Saved data entries:
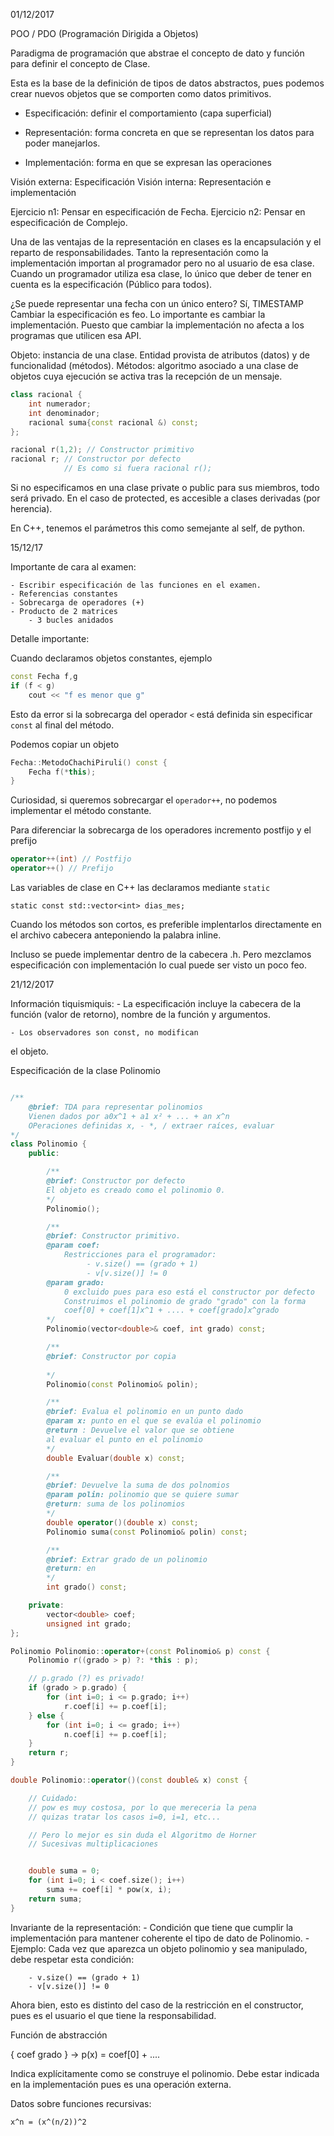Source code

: 01/12/2017

POO / PDO (Programación Dirigida a Objetos)

Paradigma de programación que abstrae el concepto
de dato y función para definir el concepto de Clase.

Esta es la base de la definición de tipos de datos abstractos,
pues podemos crear nuevos objetos que se comporten como datos
primitivos.

- Especificación: definir el comportamiento (capa superficial)

- Representación: forma concreta en que se representan
los datos para poder manejarlos.

- Implementación: forma en que se expresan las operaciones


Visión externa: Especificación
Visión interna: Representación e implementación


Ejercicio n1: Pensar en especificación de Fecha.
Ejercicio n2: Pensar en especificación de Complejo.

Una de las ventajas de la representación en clases es la encapsulación
y el reparto de responsabilidades. Tanto la representación como la
implementación importan al programador pero no al usuario de esa
clase. Cuando un programador utiliza esa clase, lo único que deber de tener
en cuenta es la especificación (Público para todos).

¿Se puede representar una fecha con un único entero? Sí, TIMESTAMP
Cambiar la especificación es feo. Lo importante es cambiar la implementación.
Puesto que cambiar la implementación no afecta a los programas que utilicen
esa API.


Objeto: instancia de una clase. Entidad provista de atributos (datos)
y de funcionalidad (métodos).
Métodos: algoritmo asociado a una clase de objetos cuya ejecución se
activa tras la recepción de un mensaje.


```c++
class racional {
    int numerador;
    int denominador;
    racional suma{const racional &) const;
};
```

```c++
racional r(1,2); // Constructor primitivo
racional r; // Constructor por defecto
            // Es como si fuera racional r();
```

Si no especificamos en una clase private o public para sus miembros,
todo será privado.
En el caso de protected, es accesible a clases derivadas (por herencia).

En C++, tenemos el parámetros this como semejante al self, de python.


15/12/17

Importante de cara al examen:

    - Escribir especificación de las funciones en el examen. 
    - Referencias constantes
    - Sobrecarga de operadores (+)
    - Producto de 2 matrices
        - 3 bucles anidados
    

Detalle importante:

Cuando declaramos objetos constantes, ejemplo

```c++
const Fecha f,g
if (f < g)
    cout << "f es menor que g"
```
Esto da error si la sobrecarga del operador `<` está definida
sin especificar `const` al final del método.

Podemos copiar un objeto

```c++
Fecha::MetodoChachiPiruli() const {
    Fecha f(*this);
}
```

Curiosidad, si queremos sobrecargar el `operador++`,
no podemos implementar el método constante.

Para diferenciar la sobrecarga de los operadores
incremento postfijo y el prefijo 

```c++
operator++(int) // Postfijo
operator++() // Prefijo
```

Las variables de clase en C++ las declaramos mediante
`static`

`static const std::vector<int> dias_mes;`

Cuando los métodos son cortos, es preferible implentarlos
directamente en el archivo cabecera anteponiendo la
palabra inline.

Incluso se puede implementar dentro de la cabecera
.h. Pero mezclamos especificación con implementación
lo cual puede ser visto un poco feo.


21/12/2017

Información tiquismiquis:
    - La especificación incluye la cabecera de la
función (valor de retorno), nombre de la función
y argumentos.

    - Los observadores son const, no modifican
el objeto.


Especificación de la clase Polinomio
```c++

/**
    @brief: TDA para representar polinomios
    Vienen dados por a0x^1 + a1 x² + ... + an x^n
    OPeraciones definidas x, - *, / extraer raíces, evaluar
*/
class Polinomio {
    public:

        /**
        @brief: Constructor por defecto
        El objeto es creado como el polinomio 0.
        */
        Polinomio();

        /**
        @brief: Constructor primitivo.
        @param coef:
            Restricciones para el programador:
                 - v.size() == (grado + 1)
                 - v[v.size()] != 0 
        @param grado: 
            0 excluido pues para eso está el constructor por defecto
            Construimos el polinomio de grado "grado" con la forma
            coef[0] + coef[1]x^1 + .... + coef[grado]x^grado
        */
        Polinomio(vector<double>& coef, int grado) const;

        /**
        @brief: Constructor por copia
        
        */
        Polinomio(const Polinomio& polin);

        /**
        @brief: Evalua el polinomio en un punto dado
        @param x: punto en el que se evalúa el polinomio
        @return : Devuelve el valor que se obtiene
        al evaluar el punto en el polinomio
        */
        double Evaluar(double x) const;

        /**
        @brief: Devuelve la suma de dos polnomios
        @param polin: polinomio que se quiere sumar
        @return: suma de los polinomios
        */
        double operator()(double x) const;
        Polinomio suma(const Polinomio& polin) const;

        /**
        @brief: Extrar grado de un polinomio
        @return: en
        */
        int grado() const;

    private:
        vector<double> coef;
        unsigned int grado;
};

Polinomio Polinomio::operator+(const Polinomio& p) const {
    Polinomio r((grado > p) ?: *this : p);

    // p.grado (?) es privado!
    if (grado > p.grado) {
        for (int i=0; i <= p.grado; i++)
            r.coef[i] += p.coef[i];
    } else {
        for (int i=0; i <= grado; i++)
            n.coef[i] += p.coef[i];
    }
    return r;
}

double Polinomio::operator()(const double& x) const {

    // Cuidado:
    // pow es muy costosa, por lo que mereceria la pena
    // quizas tratar los casos i=0, i=1, etc...

    // Pero lo mejor es sin duda el Algoritmo de Horner
    // Sucesivas multiplicaciones


    double suma = 0;
    for (int i=0; i < coef.size(); i++)
        suma += coef[i] * pow(x, i);
    return suma;
}
```

Invariante de la representación:
    - Condición que tiene que cumplir la implementación
para mantener coherente el tipo de dato de Polinomio.
    - Ejemplo:
Cada vez que aparezca un objeto polinomio y sea
manipulado, debe respetar esta condición:

        - v.size() == (grado + 1)
        - v[v.size()] != 0 

Ahora bien, esto es distinto del caso de la restricción
en el constructor, pues es el usuario el que tiene
la responsabilidad.

Función de abstracción

{
coef 
grado 
} -> p(x) = coef[0] + .... 

Indica explícitamente como se construye
el polinomio. Debe estar indicada en la implementación
pues es una operación externa.

Datos sobre funciones recursivas:

    x^n = (x^(n/2))^2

> _Problem_: What lines in the entries above include the string "racional"? Return each one.

> _Answer_:
class racional {
    racional suma{const racional &) const;
racional r(1,2); // Constructor primitivo
racional r; // Constructor por defecto
            // Es como si fuera racional r();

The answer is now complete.